**Task brief:** Copy each entry precisely as written, and do not carry over the pictures.

**Material shown:**

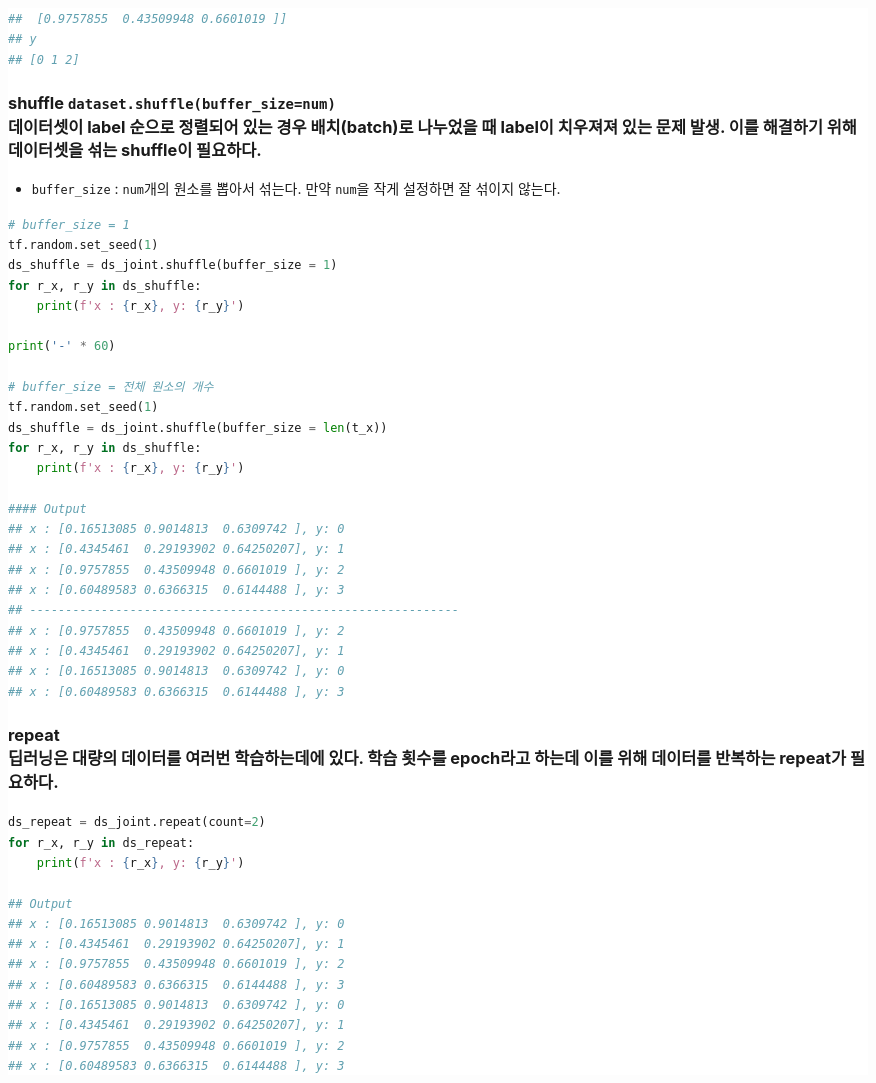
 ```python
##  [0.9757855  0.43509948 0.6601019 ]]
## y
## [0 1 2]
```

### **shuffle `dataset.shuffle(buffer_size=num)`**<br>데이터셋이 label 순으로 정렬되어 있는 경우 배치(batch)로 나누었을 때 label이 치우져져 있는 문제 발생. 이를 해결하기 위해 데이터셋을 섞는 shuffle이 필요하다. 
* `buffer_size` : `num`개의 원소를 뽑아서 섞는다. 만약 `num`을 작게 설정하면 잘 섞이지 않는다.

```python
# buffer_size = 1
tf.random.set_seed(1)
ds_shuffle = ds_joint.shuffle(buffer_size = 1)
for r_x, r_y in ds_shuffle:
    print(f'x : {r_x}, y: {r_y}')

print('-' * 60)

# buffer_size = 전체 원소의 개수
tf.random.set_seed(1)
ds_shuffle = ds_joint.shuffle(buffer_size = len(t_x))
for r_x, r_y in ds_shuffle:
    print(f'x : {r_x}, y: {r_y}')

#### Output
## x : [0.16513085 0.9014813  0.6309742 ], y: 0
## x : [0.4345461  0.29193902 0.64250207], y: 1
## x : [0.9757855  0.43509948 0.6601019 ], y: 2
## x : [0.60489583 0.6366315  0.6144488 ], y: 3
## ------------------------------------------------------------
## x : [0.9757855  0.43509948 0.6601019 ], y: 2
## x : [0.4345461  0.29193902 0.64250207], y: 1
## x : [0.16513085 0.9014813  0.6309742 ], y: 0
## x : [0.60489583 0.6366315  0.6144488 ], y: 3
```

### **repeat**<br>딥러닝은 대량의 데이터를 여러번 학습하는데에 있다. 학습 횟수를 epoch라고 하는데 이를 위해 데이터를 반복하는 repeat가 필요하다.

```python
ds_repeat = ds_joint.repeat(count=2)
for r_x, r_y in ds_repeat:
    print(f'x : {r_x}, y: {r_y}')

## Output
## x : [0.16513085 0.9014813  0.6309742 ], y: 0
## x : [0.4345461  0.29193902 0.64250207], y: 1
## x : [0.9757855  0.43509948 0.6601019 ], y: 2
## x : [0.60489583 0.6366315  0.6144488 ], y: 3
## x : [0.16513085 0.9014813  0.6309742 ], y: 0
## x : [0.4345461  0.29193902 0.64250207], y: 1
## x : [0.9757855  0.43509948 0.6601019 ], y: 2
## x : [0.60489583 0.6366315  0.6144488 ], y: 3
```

**Output for this exercise:**
 ```python
##  [0.9757855  0.43509948 0.6601019 ]]
## y
## [0 1 2]
```

### **shuffle `dataset.shuffle(buffer_size=num)`**<br>데이터셋이 label 순으로 정렬되어 있는 경우 배치(batch)로 나누었을 때 label이 치우져져 있는 문제 발생. 이를 해결하기 위해 데이터셋을 섞는 shuffle이 필요하다. 
* `buffer_size` : `num`개의 원소를 뽑아서 섞는다. 만약 `num`을 작게 설정하면 잘 섞이지 않는다.

```python
# buffer_size = 1
tf.random.set_seed(1)
ds_shuffle = ds_joint.shuffle(buffer_size = 1)
for r_x, r_y in ds_shuffle:
    print(f'x : {r_x}, y: {r_y}')

print('-' * 60)

# buffer_size = 전체 원소의 개수
tf.random.set_seed(1)
ds_shuffle = ds_joint.shuffle(buffer_size = len(t_x))
for r_x, r_y in ds_shuffle:
    print(f'x : {r_x}, y: {r_y}')

#### Output
## x : [0.16513085 0.9014813  0.6309742 ], y: 0
## x : [0.4345461  0.29193902 0.64250207], y: 1
## x : [0.9757855  0.43509948 0.6601019 ], y: 2
## x : [0.60489583 0.6366315  0.6144488 ], y: 3
## ------------------------------------------------------------
## x : [0.9757855  0.43509948 0.6601019 ], y: 2
## x : [0.4345461  0.29193902 0.64250207], y: 1
## x : [0.16513085 0.9014813  0.6309742 ], y: 0
## x : [0.60489583 0.6366315  0.6144488 ], y: 3
```

### **repeat**<br>딥러닝은 대량의 데이터를 여러번 학습하는데에 있다. 학습 횟수를 epoch라고 하는데 이를 위해 데이터를 반복하는 repeat가 필요하다.

```python
ds_repeat = ds_joint.repeat(count=2)
for r_x, r_y in ds_repeat:
    print(f'x : {r_x}, y: {r_y}')

## Output
## x : [0.16513085 0.9014813  0.6309742 ], y: 0
## x : [0.4345461  0.29193902 0.64250207], y: 1
## x : [0.9757855  0.43509948 0.6601019 ], y: 2
## x : [0.60489583 0.6366315  0.6144488 ], y: 3
## x : [0.16513085 0.9014813  0.6309742 ], y: 0
## x : [0.4345461  0.29193902 0.64250207], y: 1
## x : [0.9757855  0.43509948 0.6601019 ], y: 2
## x : [0.60489583 0.6366315  0.6144488 ], y: 3
```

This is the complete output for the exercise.